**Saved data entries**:
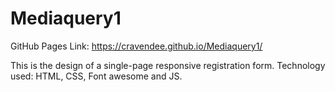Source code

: # Mediaquery1
GitHub Pages Link: https://cravendee.github.io/Mediaquery1/

This is the design of a single-page responsive registration form.
Technology used: HTML, CSS, Font awesome and JS.
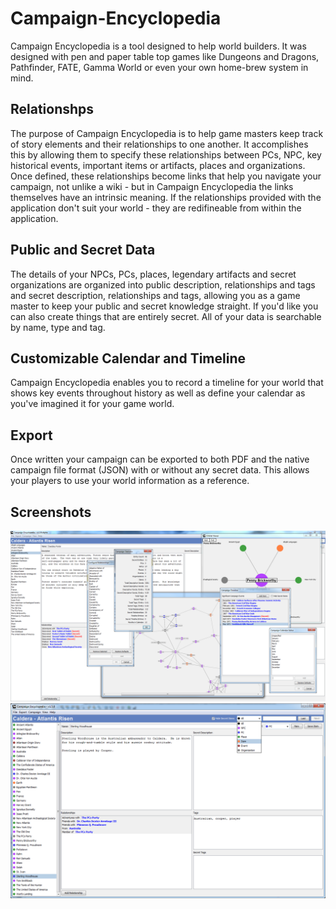 # Campaign-Encyclopedia
Campaign Encyclopedia is a tool designed to help world builders.  It was designed with pen and paper table top games like Dungeons and Dragons, Pathfinder, FATE, Gamma World or even your own home-brew system in mind.

## Relationshps
The purpose of Campaign Encyclopedia is to help game masters keep track of story elements and their relationships to one another.  It accomplishes this by allowing them to specify these relationships between PCs, NPC, key historical events, important items or artifacts, places and organizations.  Once defined, these relationships become links that help you navigate your campaign, not unlike a wiki - but in Campaign Encyclopedia the links themselves have an intrinsic meaning.  If the relationships provided with the application don't suit your world - they are redifineable from within the application.

## Public and Secret Data
The details of your NPCs, PCs, places, legendary artifacts and secret organizations are organized into public description, relationships and tags and secret description, relationships and tags, allowing you as a game master to keep your public and secret knowledge straight.  If you'd like you can also create things that are entirely secret.  All of your data is searchable by name, type and tag.

## Customizable Calendar and Timeline
Campaign Encyclopedia enables you to record a timeline for your world that shows key events throughout history as well as define your calendar as you've imagined it for your game world.

## Export
Once written your campaign can be exported to both PDF and the native campaign file format (JSON) with or without any secret data.  This allows your players to use your world information as a reference.

## Screenshots
![orbital-viewer](/screenshot3.png)
![orbital-viewer](/screenshot2.png)
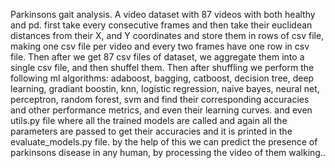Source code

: Parkinsons gait analysis. A video dataset with 87 videos with both healthy and pd. first take every consecutive frames and then take their euclidean distances from their X, and Y coordinates and store them in rows of csv file, making one csv file per video and every two frames have one row in csv file. Then after we get 87 csv files of dataset, we aggregate them into a single csv file, and then shuffel them. Then after shuffling we perform the following ml algorithms: adaboost, bagging, catboost, decision tree, deep learning, gradiant boostin, knn, logistic regression, naive bayes, neural net, perceptron, random forest, svm and find their corresponding accuracies and other performance metrics, and even their learning curves. and even utils.py file where all the trained models are called and again all the parameters are passed to get their accuracies and it is printed in the evaluate_models.py file. by the help of this we can predict the presence of parkinsons disease in any human, by processing the video of them walking..
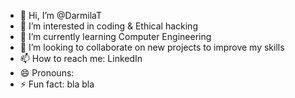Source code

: - 👋 Hi, I’m @DarmilaT
- 👀 I’m interested in coding & Ethical hacking
- 🌱 I’m currently learning Computer Engineering
- 💞️ I’m looking to collaborate on new projects to improve my skills
- 📫 How to reach me: LinkedIn
- 😄 Pronouns: 
- ⚡ Fun fact: bla bla

<!---
DarmilaT/DarmilaT is a ✨ special ✨ repository because its `README.md` (this file) appears on your GitHub profile.
You can click the Preview link to take a look at your changes.
--->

**INSTRUCTIONS FOR THE TASK**: Exact copies of all the entries, without any pictures, are what the answer must contain.

**SOLUTION BELOW**:
Source code

: # Mediaquery1
GitHub Pages Link: https://cravendee.github.io/Mediaquery1/

This is the design of a single-page responsive registration form.
Technology used: HTML, CSS, Font awesome and JS.
 # Campaign-Encyclopedia
Campaign Encyclopedia is a tool designed to help world builders.  It was designed with pen and paper table top games like Dungeons and Dragons, Pathfinder, FATE, Gamma World or even your own home-brew system in mind.

## Relationshps
The purpose of Campaign Encyclopedia is to help game masters keep track of story elements and their relationships to one another.  It accomplishes this by allowing them to specify these relationships between PCs, NPC, key historical events, important items or artifacts, places and organizations.  Once defined, these relationships become links that help you navigate your campaign, not unlike a wiki - but in Campaign Encyclopedia the links themselves have an intrinsic meaning.  If the relationships provided with the application don't suit your world - they are redifineable from within the application.

## Public and Secret Data
The details of your NPCs, PCs, places, legendary artifacts and secret organizations are organized into public description, relationships and tags and secret description, relationships and tags, allowing you as a game master to keep your public and secret knowledge straight.  If you'd like you can also create things that are entirely secret.  All of your data is searchable by name, type and tag.

## Customizable Calendar and Timeline
Campaign Encyclopedia enables you to record a timeline for your world that shows key events throughout history as well as define your calendar as you've imagined it for your game world.

## Export
Once written your campaign can be exported to both PDF and the native campaign file format (JSON) with or without any secret data.  This allows your players to use your world information as a reference.

## Screenshots
![orbital-viewer](/screenshot3.png)
![orbital-viewer](/screenshot2.png)
Source code

: Parkinsons gait analysis. A video dataset with 87 videos with both healthy and pd. first take every consecutive frames and then take their euclidean distances from their X, and Y coordinates and store them in rows of csv file, making one csv file per video and every two frames have one row in csv file. Then after we get 87 csv files of dataset, we aggregate them into a single csv file, and then shuffel them. Then after shuffling we perform the following ml algorithms: adaboost, bagging, catboost, decision tree, deep learning, gradiant boostin, knn, logistic regression, naive bayes, neural net, perceptron, random forest, svm and find their corresponding accuracies and other performance metrics, and even their learning curves. and even utils.py file where all the trained models are called and again all the parameters are passed to get their accuracies and it is printed in the evaluate_models.py file. by the help of this we can predict the presence of parkinsons disease in any human, by processing the video of them walking..
Source code

: - 👋 Hi, I’m @DarmilaT
- 👀 I’m interested in coding & Ethical hacking
- 🌱 I’m currently learning Computer Engineering
- 💞️ I’m looking to collaborate on new projects to improve my skills
- 📫 How to reach me: LinkedIn
- 😄 Pronouns: 
- ⚡ Fun fact: bla bla

<!---
DarmilaT/DarmilaT is a ✨ special ✨ repository because its `README.md` (this file) appears on your GitHub profile.
You can click the Preview link to take a look at your changes.
--->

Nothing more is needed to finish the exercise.